--- EXERCISE DATA Enclosed Below ---
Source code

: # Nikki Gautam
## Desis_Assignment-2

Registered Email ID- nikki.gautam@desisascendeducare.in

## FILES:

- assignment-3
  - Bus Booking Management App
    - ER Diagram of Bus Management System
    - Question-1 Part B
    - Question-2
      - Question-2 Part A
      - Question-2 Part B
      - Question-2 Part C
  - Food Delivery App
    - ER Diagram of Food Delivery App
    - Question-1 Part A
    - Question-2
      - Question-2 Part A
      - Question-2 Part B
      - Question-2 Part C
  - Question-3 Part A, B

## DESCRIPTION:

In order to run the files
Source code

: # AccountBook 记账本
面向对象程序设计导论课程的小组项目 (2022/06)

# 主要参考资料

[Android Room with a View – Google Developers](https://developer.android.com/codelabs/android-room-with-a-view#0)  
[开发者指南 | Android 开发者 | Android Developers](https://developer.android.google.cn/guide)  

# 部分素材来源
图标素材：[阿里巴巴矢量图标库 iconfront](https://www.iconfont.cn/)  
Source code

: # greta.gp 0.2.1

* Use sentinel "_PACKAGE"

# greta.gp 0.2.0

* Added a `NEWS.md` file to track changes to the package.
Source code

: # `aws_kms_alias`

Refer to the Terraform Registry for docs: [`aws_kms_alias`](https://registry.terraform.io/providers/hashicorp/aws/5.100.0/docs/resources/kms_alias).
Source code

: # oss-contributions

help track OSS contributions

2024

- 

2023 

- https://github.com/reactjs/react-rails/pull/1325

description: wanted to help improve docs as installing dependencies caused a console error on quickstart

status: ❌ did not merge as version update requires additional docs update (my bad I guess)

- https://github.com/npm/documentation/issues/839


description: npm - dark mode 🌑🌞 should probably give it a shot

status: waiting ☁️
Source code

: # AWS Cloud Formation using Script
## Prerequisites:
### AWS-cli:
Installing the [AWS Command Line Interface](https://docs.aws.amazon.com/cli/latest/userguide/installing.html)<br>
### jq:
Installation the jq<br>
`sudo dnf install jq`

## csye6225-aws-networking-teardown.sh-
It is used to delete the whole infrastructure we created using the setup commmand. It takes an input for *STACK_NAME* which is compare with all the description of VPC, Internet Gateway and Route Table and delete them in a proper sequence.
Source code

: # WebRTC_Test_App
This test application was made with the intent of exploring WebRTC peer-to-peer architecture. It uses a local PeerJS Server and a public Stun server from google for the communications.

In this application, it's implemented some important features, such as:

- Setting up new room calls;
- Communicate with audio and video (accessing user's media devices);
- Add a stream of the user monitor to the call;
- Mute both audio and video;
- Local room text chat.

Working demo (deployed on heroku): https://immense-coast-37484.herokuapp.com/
--- End of Enclosed EXERCISE DATA ---
ACTIVITY: An exact repetition of the data above is all that is needed.

RESPONSE BOX:
Source code

: # Nikki Gautam
## Desis_Assignment-2

Registered Email ID- nikki.gautam@desisascendeducare.in

## FILES:

- assignment-3
  - Bus Booking Management App
    - ER Diagram of Bus Management System
    - Question-1 Part B
    - Question-2
      - Question-2 Part A
      - Question-2 Part B
      - Question-2 Part C
  - Food Delivery App
    - ER Diagram of Food Delivery App
    - Question-1 Part A
    - Question-2
      - Question-2 Part A
      - Question-2 Part B
      - Question-2 Part C
  - Question-3 Part A, B

## DESCRIPTION:

In order to run the files
Source code

: # AccountBook 记账本
面向对象程序设计导论课程的小组项目 (2022/06)

# 主要参考资料

[Android Room with a View – Google Developers](https://developer.android.com/codelabs/android-room-with-a-view#0)  
[开发者指南 | Android 开发者 | Android Developers](https://developer.android.google.cn/guide)  

# 部分素材来源
图标素材：[阿里巴巴矢量图标库 iconfront](https://www.iconfont.cn/)  
Source code

: # greta.gp 0.2.1

* Use sentinel "_PACKAGE"

# greta.gp 0.2.0

* Added a `NEWS.md` file to track changes to the package.
Source code

: # `aws_kms_alias`

Refer to the Terraform Registry for docs: [`aws_kms_alias`](https://registry.terraform.io/providers/hashicorp/aws/5.100.0/docs/resources/kms_alias).
Source code

: # oss-contributions

help track OSS contributions

2024

- 

2023 

- https://github.com/reactjs/react-rails/pull/1325

description: wanted to help improve docs as installing dependencies caused a console error on quickstart

status: ❌ did not merge as version update requires additional docs update (my bad I guess)

- https://github.com/npm/documentation/issues/839


description: npm - dark mode 🌑🌞 should probably give it a shot

status: waiting ☁️
Source code

: # AWS Cloud Formation using Script
## Prerequisites:
### AWS-cli:
Installing the [AWS Command Line Interface](https://docs.aws.amazon.com/cli/latest/userguide/installing.html)<br>
### jq:
Installation the jq<br>
`sudo dnf install jq`

## csye6225-aws-networking-teardown.sh-
It is used to delete the whole infrastructure we created using the setup commmand. It takes an input for *STACK_NAME* which is compare with all the description of VPC, Internet Gateway and Route Table and delete them in a proper sequence.
Source code

: # WebRTC_Test_App
This test application was made with the intent of exploring WebRTC peer-to-peer architecture. It uses a local PeerJS Server and a public Stun server from google for the communications.

In this application, it's implemented some important features, such as:

- Setting up new room calls;
- Communicate with audio and video (accessing user's media devices);
- Add a stream of the user monitor to the call;
- Mute both audio and video;
- Local room text chat.

Working demo (deployed on heroku): https://immense-coast-37484.herokuapp.com/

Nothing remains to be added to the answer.